Health professionals recommend adults consume between 25 and 35 grams of fiber a day, but most people get less than half that amount— between 14 and 15 grams a day. Another bonus: fiber-rich foods like fruits, vegetables, beans, and whole-grains are loaded with vitamins and minerals, making them a healthy bet overall. 

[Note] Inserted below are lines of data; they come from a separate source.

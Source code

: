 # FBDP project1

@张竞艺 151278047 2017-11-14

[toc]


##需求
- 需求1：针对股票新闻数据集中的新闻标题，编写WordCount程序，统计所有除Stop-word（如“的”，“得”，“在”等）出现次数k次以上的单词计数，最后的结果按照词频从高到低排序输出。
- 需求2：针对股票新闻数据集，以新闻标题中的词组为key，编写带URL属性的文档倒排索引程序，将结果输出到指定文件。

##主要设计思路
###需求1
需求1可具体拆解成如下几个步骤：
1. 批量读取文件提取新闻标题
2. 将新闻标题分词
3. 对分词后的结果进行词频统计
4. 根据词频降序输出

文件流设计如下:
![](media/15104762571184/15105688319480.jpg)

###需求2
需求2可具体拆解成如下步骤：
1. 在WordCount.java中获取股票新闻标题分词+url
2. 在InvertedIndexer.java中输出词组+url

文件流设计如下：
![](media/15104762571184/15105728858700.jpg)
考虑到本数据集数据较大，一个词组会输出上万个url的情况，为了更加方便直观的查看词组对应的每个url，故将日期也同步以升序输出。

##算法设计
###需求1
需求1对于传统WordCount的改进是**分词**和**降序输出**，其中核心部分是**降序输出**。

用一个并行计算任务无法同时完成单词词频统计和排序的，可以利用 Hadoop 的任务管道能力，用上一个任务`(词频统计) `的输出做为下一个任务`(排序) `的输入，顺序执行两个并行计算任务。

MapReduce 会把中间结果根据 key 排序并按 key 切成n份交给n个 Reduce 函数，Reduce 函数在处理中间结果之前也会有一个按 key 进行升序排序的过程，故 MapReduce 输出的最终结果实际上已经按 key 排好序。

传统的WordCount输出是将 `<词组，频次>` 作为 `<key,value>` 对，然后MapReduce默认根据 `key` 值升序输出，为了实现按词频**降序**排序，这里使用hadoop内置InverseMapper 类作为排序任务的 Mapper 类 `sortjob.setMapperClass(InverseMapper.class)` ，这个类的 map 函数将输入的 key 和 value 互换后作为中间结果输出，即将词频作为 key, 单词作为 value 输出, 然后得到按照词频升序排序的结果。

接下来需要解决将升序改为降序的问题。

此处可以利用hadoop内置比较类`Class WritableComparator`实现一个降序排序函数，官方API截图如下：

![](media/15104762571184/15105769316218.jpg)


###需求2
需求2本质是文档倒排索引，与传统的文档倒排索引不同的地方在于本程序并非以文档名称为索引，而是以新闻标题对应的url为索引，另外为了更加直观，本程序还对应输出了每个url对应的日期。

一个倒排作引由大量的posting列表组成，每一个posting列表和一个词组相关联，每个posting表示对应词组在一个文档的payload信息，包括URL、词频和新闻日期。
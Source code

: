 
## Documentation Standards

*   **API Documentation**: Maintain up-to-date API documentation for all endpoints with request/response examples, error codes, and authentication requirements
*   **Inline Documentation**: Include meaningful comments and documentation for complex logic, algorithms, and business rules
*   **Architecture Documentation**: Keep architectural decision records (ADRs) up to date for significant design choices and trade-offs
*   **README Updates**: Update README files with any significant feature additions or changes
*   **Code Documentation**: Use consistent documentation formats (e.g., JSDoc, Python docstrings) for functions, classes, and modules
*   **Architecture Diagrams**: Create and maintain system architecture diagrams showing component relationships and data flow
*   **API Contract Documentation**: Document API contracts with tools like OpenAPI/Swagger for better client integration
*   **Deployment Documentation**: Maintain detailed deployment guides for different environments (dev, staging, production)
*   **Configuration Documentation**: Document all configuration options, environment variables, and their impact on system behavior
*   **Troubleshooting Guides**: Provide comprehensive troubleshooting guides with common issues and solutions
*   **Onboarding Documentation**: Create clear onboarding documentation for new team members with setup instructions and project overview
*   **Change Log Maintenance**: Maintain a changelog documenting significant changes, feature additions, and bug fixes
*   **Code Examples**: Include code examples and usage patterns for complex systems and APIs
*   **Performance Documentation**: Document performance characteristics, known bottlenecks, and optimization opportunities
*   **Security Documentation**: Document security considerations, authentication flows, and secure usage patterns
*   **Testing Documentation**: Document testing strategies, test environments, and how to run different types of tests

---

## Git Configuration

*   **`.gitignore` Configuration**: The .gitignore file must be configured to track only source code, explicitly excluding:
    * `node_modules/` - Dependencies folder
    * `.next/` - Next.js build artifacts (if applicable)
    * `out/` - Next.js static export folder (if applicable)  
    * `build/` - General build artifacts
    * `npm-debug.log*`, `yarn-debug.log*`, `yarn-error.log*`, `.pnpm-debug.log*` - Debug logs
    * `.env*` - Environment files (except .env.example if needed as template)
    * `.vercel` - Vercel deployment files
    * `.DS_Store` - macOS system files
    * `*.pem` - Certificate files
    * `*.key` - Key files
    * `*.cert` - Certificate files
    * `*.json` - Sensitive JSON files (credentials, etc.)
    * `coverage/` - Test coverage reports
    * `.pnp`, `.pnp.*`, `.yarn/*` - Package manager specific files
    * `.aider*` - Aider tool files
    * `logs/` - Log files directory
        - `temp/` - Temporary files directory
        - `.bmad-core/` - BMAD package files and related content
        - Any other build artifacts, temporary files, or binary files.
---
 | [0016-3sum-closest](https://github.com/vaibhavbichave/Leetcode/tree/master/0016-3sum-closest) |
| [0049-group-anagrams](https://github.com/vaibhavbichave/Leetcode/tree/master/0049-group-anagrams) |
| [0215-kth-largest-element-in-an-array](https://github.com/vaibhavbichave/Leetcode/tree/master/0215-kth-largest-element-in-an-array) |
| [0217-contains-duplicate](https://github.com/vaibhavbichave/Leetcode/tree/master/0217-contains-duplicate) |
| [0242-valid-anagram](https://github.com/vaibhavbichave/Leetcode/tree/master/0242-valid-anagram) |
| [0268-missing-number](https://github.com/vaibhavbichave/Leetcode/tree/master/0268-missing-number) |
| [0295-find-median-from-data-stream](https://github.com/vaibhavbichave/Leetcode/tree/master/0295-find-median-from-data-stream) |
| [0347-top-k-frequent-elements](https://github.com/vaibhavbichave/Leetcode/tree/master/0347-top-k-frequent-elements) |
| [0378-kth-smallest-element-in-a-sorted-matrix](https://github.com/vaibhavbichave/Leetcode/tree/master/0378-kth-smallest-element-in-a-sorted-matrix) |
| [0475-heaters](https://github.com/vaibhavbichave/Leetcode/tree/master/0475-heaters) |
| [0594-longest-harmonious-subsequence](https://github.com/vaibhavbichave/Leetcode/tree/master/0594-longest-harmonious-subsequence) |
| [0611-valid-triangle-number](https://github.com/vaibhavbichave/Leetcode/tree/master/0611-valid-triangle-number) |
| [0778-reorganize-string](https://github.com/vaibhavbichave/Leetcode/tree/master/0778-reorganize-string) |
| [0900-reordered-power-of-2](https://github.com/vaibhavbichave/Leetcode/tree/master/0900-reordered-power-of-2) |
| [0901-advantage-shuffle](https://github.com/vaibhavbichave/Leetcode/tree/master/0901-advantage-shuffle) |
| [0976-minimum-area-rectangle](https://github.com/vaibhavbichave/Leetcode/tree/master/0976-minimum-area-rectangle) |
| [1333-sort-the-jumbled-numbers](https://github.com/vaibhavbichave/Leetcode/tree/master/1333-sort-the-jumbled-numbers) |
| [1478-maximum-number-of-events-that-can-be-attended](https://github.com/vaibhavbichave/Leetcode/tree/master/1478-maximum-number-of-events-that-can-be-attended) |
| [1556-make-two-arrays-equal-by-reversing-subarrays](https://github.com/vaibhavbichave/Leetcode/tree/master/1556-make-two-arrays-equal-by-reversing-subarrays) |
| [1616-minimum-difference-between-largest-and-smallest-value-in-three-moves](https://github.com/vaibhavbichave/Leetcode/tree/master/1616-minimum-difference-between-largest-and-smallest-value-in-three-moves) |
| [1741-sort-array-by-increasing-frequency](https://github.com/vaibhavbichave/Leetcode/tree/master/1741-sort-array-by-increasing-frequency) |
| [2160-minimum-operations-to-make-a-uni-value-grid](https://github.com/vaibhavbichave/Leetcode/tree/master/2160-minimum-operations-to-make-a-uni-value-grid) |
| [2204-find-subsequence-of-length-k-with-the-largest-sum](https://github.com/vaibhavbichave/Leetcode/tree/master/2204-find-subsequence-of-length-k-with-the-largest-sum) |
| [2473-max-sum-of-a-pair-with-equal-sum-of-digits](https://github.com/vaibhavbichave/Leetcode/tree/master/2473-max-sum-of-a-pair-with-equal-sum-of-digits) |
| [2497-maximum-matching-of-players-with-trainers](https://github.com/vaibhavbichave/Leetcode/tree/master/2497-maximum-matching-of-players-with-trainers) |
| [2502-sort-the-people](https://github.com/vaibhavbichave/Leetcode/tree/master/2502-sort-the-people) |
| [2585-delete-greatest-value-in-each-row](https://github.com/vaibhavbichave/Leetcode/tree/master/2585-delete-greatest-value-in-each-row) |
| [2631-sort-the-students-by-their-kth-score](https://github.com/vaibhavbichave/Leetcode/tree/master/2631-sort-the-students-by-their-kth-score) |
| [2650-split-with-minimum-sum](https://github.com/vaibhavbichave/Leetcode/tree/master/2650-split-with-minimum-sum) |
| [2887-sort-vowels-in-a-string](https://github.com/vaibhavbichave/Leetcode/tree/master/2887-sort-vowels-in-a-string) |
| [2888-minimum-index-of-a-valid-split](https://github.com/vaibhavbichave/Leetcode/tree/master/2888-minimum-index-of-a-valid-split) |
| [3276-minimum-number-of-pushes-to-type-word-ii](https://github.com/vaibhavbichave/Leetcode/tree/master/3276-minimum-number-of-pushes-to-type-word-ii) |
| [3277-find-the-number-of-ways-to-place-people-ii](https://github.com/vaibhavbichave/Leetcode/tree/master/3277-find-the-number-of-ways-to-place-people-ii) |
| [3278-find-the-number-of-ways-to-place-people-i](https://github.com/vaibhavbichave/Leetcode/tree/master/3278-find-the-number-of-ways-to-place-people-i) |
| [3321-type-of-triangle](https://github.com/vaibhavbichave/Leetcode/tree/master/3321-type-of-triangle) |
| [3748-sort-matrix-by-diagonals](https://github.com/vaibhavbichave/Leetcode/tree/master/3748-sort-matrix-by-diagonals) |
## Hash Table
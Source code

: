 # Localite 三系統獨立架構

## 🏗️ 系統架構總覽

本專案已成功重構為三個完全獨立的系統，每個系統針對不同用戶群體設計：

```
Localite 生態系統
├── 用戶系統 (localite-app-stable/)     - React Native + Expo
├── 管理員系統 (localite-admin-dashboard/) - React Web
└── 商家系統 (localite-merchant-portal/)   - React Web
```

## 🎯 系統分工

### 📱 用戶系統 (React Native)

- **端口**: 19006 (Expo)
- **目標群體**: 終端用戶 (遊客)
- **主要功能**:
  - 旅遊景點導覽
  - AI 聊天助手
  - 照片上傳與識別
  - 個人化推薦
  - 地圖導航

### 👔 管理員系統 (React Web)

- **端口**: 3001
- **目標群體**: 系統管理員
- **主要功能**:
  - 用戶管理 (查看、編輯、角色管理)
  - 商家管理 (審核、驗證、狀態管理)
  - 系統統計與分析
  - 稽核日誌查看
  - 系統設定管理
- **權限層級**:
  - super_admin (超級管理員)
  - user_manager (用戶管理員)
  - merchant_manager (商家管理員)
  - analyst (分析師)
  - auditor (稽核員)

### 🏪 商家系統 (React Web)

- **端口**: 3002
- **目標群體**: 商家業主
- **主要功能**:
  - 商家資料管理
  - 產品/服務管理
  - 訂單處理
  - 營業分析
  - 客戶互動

Here are five simple ways to get more fiber in your diet.

Bran up
A simple way to boost your fiber intake is to increase bran in your diet. Fiber-rich bran is found in many grains, offering about 5 to 8 grams of fiber per one-quarter cup. Oat bran is high in soluble fiber, which has been shown to lower blood cholesterol levels. Wheat, corn, and rice bran are high in insoluble fiber, which helps prevent constipation. Sprinkle bran into your favorite foods, including hot cereal, baked goods, or smoothies. Many popular high-fiber cereals and bars are also packed with bran.

Get sweet on peas
Peas – fresh, dried, or frozen -- are naturally bursting in fiber. One cup of cooked split peas offers 16 grams of fiber, which is more than the average American gets in an entire day. Peas are a tasty, versatile, and inexpensive vegetable that can be added to numerous hot or cold dishes. In fact, food technologists have been studying pea fiber as a functional food ingredient. Add fresh or frozen green peas and dried peas to your soups, side dishes, stews, salads, and dips.

Slice it right
One of the easiest ways to up your fiber intake is to choose whole grain breads instead of white (refined grain) breads. Whole grain breads retain more nutrients and fiber-rich elements compared to refined grains. However, whole grain breads still vary widely in the amount of fiber they contain, with the average slice containing only 2 grams of fiber. To get more fiber in your diet, read the nutrition label and chose a bread with 3-5 grams of fiber per serving. Oroweat Double Fiber bread contains 5 grams of fiber per slice and Brownberry 100% Whole Wheat Thin Rolls contain 5 grams of fiber per roll, as well.

Go nuts
Go nuts to pack a fiber punch. One ounce of nuts and seeds will provide a nice contribution to your day's fiber recommendation. For example, a one-ounce serving (about ½ cup) of pistachios contains 3 grams of fiber. In addition, pistachios have plenty of protein, potassium, vitamin B6, iron, antioxidants and other nutrients. Enjoy a handful of nuts for a snack, or use them to top your yogurt, oatmeal, salad, or stir-fry.

Bean it
Beans are one of the most naturally rich sources of fiber, as well as protein, vitamins, and minerals. A one-cup serving of black beans contain 15 grams of fiber, and about 15 grams of protein. If you experience intestinal gas and discomfort associated with bean intake, slowly increase beans in your diet or use a digestive aid. Beans not only up your fiber intake, they offer a nutritious and inexpensive animal protein alternative in stews, side dishes, salads, soups, casseroles, and dips.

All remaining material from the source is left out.